Local officials of Wuhan, which is the capital of central China's Hubei Province and located along the middle reaches of the Yangtze River, attribute the city's superiority over its rivals to its geographic advantage.
"Situated in the center of China, the largest market in the global economy,
Wuhan enjoys an incomparable advantage of linking China's east and west, south and north," Li said.
"A circle with a radius of 1,000 kilometers can be drawn around
Wuhan to include many major cities such as Beijing, Shanghai, Guangzhou,
Chengdu and Xi'an," he added.
Li said such a regional advantage would make
Wuhan a strategic key point in the central area of China, noting that it also has great potential in fields like science and technology, education, marketing and manufacturing.
A scientific and educational center in central China,
Wuhan has 35 institutions of higher learning covering all fields of science and technology, among which are the prestigious
Wuhan University and Huazhong (Central China) Science and Technology University.

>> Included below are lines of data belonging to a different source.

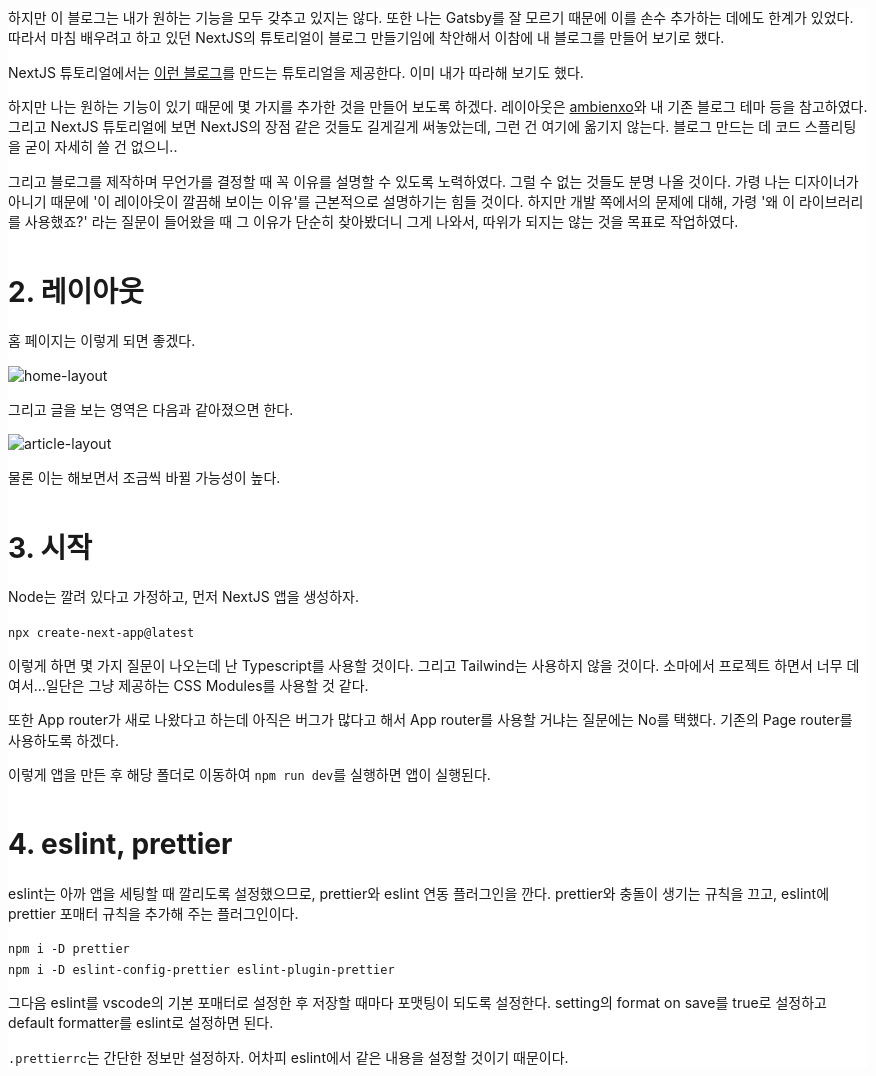 하지만 이 블로그는 내가 원하는 기능을 모두 갖추고 있지는 않다. 또한 나는 Gatsby를 잘 모르기 때문에 이를 손수 추가하는 데에도 한계가 있었다. 따라서 마침 배우려고 하고 있던 NextJS의 튜토리얼이 블로그 만들기임에 착안해서 이참에 내 블로그를 만들어 보기로 했다.

NextJS 튜토리얼에서는 [이런 블로그](https://next-learn-starter.vercel.app/)를 만드는 튜토리얼을 제공한다. 이미 내가 따라해 보기도 했다.

하지만 나는 원하는 기능이 있기 때문에 몇 가지를 추가한 것을 만들어 보도록 하겠다. 레이아웃은 [ambienxo](https://github.com/blurfx/ambienxo)와 내 기존 블로그 테마 등을 참고하였다. 그리고 NextJS 튜토리얼에 보면 NextJS의 장점 같은 것들도 길게길게 써놓았는데, 그런 건 여기에 옮기지 않는다. 블로그 만드는 데 코드 스플리팅을 굳이 자세히 쓸 건 없으니..

그리고 블로그를 제작하며 무언가를 결정할 때 꼭 이유를 설명할 수 있도록 노력하였다. 그럴 수 없는 것들도 분명 나올 것이다. 가령 나는 디자이너가 아니기 때문에 '이 레이아웃이 깔끔해 보이는 이유'를 근본적으로 설명하기는 힘들 것이다. 하지만 개발 쪽에서의 문제에 대해, 가령 '왜 이 라이브러리를 사용했죠?' 라는 질문이 들어왔을 때 그 이유가 단순히 찾아봤더니 그게 나와서, 따위가 되지는 않는 것을 목표로 작업하였다.

# 2. 레이아웃

홈 페이지는 이렇게 되면 좋겠다.

![home-layout](./new-home-layout.png)

그리고 글을 보는 영역은 다음과 같아졌으면 한다.

![article-layout](./new-article-layout.png)

물론 이는 해보면서 조금씩 바뀔 가능성이 높다.

# 3. 시작

Node는 깔려 있다고 가정하고, 먼저 NextJS 앱을 생성하자.

```
npx create-next-app@latest
```

이렇게 하면 몇 가지 질문이 나오는데 난 Typescript를 사용할 것이다. 그리고 Tailwind는 사용하지 않을 것이다. 소마에서 프로젝트 하면서 너무 데여서...일단은 그냥 제공하는 CSS Modules를 사용할 것 같다.

또한 App router가 새로 나왔다고 하는데 아직은 버그가 많다고 해서 App router를 사용할 거냐는 질문에는 No를 택했다. 기존의 Page router를 사용하도록 하겠다.

이렇게 앱을 만든 후 해당 폴더로 이동하여 `npm run dev`를 실행하면 앱이 실행된다.

# 4. eslint, prettier

eslint는 아까 앱을 세팅할 때 깔리도록 설정했으므로, prettier와 eslint 연동 플러그인을 깐다. prettier와 충돌이 생기는 규칙을 끄고, eslint에 prettier 포매터 규칙을 추가해 주는 플러그인이다.

```
npm i -D prettier
npm i -D eslint-config-prettier eslint-plugin-prettier
```

그다음 eslint를 vscode의 기본 포매터로 설정한 후 저장할 때마다 포맷팅이 되도록 설정한다. setting의 format on save를 true로 설정하고 default formatter를 eslint로 설정하면 된다.

`.prettierrc`는 간단한 정보만 설정하자. 어차피 eslint에서 같은 내용을 설정할 것이기 때문이다.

In Wuhan's East Lake High-Tech Development Zone alone, there are currently about 500,000 scientific and technical workers and more than 300,000 university students.
The
Wuhan city government has drawn an ambitious blueprint to maintain an average 12 percent growth rate in its economy over the next five years. And a
Wuhan Economic Rim consisting of surrounding cities is also on the government's agenda.
According to the blueprint,
Wuhan will mainly focus on developing industries like modern manufacturing, iron and steel, automobile, biological medicine and photo electronic information and environmental protection.
Local officials hope to narrow the gap between
Wuhan and other big cities by development.
Wuhan reported its gross domestic product as reaching 149.3 billion yuan (about 18 billion US dollars) in 2002, but its per capita GDP of 2,300 US dollars is still less than half that of
Shanghai and Guangzhou.
An increasing number of multinationals have started to invest in Wuhan, including Coca-Cola Company of the United States, the French PSA Peugeot Citroen car manufacturer and the Japanese Nissan Motor Co. Ltd.
"In the era of economic globalization, the competition between cities is, to a great extent, the race to attract investment," Mayor Li said.
"We will build
Wuhan into a base for China's private enterprises and lure more multinationals," he said.